The answer must be every line of the records below that contains the word "body".

EXTRACTED INFORMATION ▸
<<<<

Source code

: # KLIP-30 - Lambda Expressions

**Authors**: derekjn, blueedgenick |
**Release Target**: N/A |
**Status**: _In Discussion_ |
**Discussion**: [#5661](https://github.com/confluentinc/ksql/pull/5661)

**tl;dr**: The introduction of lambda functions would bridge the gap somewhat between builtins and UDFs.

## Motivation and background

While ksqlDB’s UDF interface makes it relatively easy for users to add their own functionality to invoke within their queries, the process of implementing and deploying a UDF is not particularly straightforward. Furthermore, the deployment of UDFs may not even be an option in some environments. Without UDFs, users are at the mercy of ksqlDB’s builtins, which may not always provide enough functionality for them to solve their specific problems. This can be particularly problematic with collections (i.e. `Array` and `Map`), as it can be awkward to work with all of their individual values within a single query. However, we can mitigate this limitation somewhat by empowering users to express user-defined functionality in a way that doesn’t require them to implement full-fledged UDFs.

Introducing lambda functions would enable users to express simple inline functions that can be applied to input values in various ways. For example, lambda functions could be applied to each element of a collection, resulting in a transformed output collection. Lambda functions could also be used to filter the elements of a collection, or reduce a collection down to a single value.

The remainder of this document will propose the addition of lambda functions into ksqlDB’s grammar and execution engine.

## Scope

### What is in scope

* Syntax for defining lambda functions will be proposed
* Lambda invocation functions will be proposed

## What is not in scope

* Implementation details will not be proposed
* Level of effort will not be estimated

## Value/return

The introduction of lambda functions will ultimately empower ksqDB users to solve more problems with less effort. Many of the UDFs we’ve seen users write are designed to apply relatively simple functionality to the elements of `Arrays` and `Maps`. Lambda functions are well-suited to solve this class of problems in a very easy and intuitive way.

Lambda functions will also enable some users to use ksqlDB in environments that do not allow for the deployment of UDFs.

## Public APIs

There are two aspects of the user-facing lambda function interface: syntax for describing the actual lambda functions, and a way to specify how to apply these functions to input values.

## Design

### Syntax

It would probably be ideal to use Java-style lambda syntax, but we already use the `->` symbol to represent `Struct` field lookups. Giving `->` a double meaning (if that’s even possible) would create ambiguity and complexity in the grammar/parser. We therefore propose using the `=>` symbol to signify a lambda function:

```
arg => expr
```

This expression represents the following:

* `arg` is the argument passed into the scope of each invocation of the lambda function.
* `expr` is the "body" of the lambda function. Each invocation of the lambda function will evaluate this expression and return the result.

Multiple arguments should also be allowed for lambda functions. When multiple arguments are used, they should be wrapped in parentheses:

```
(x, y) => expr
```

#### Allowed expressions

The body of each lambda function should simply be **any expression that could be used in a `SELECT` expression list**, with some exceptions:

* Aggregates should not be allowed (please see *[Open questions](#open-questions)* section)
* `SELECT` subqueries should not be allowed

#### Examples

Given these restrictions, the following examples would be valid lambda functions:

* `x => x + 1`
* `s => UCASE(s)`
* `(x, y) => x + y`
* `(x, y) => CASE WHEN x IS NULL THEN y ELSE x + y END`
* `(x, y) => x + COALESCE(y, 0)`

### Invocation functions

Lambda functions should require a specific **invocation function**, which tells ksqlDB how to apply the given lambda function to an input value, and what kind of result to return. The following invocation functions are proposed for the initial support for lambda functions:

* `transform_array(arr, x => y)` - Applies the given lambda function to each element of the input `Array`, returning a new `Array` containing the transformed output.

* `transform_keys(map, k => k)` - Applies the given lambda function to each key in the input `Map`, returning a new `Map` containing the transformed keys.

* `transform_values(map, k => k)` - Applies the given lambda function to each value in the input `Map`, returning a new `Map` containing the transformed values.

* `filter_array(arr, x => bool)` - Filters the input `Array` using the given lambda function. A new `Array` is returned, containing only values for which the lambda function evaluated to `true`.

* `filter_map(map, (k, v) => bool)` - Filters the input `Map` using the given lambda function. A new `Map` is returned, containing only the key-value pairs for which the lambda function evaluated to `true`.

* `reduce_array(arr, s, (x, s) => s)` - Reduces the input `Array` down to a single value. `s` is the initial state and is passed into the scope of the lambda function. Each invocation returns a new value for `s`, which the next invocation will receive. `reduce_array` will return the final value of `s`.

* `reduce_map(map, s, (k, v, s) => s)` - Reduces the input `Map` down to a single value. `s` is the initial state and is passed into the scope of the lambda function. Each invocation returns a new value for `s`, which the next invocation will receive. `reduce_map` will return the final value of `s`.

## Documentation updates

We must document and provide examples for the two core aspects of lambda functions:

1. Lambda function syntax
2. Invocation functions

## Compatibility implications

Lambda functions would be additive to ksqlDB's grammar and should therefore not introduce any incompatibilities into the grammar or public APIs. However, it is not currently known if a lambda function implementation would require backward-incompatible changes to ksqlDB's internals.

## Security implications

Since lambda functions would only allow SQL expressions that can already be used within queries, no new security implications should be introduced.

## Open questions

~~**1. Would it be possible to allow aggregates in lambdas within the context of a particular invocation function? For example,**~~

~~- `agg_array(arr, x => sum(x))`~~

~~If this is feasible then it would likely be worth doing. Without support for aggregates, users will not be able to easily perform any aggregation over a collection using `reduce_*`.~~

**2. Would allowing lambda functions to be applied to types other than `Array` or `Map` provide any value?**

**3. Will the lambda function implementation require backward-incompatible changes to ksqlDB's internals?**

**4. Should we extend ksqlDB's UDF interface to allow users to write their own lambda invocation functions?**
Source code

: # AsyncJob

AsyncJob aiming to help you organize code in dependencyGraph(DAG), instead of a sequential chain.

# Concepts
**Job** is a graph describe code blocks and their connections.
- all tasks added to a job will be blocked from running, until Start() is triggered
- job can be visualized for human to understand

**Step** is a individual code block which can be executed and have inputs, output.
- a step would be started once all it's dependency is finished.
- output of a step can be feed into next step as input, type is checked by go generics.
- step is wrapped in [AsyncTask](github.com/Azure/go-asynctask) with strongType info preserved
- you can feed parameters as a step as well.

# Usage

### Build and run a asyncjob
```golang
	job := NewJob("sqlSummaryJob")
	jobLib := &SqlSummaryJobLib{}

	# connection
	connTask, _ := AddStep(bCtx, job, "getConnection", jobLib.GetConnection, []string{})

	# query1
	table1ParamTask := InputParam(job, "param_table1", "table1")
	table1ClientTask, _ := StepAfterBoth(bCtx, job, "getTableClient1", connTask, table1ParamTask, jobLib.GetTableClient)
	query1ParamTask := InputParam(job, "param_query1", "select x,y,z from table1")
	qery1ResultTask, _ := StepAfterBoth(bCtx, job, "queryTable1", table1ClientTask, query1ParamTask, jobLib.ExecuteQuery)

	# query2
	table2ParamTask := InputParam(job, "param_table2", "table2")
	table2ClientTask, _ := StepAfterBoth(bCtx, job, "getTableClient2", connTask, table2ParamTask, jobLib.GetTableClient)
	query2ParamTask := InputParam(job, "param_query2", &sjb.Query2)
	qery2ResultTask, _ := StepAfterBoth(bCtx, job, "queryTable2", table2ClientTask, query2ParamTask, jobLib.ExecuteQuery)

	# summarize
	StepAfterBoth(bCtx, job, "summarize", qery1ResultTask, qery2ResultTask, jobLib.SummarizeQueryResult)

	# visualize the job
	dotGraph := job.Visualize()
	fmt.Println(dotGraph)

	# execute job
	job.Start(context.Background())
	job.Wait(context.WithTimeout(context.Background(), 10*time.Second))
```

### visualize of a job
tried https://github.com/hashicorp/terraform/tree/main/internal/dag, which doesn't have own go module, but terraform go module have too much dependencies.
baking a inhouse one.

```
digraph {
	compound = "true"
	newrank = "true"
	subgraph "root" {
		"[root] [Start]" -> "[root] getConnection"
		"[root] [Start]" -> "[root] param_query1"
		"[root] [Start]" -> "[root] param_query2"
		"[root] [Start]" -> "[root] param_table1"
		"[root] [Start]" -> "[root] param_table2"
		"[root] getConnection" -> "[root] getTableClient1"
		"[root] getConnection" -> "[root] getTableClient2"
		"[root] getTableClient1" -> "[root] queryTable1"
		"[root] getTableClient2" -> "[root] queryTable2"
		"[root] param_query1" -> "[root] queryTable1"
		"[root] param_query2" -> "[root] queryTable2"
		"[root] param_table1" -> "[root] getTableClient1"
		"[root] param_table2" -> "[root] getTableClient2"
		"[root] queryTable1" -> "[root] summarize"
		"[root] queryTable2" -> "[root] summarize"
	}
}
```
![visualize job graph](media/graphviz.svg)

>>>>

RESPONSE ▸
* `expr` is the "body" of the lambda function. Each invocation of the lambda function will evaluate this expression and return the result.
The body of each lambda function should simply be **any expression that could be used in a `SELECT` expression list**, with some exceptions:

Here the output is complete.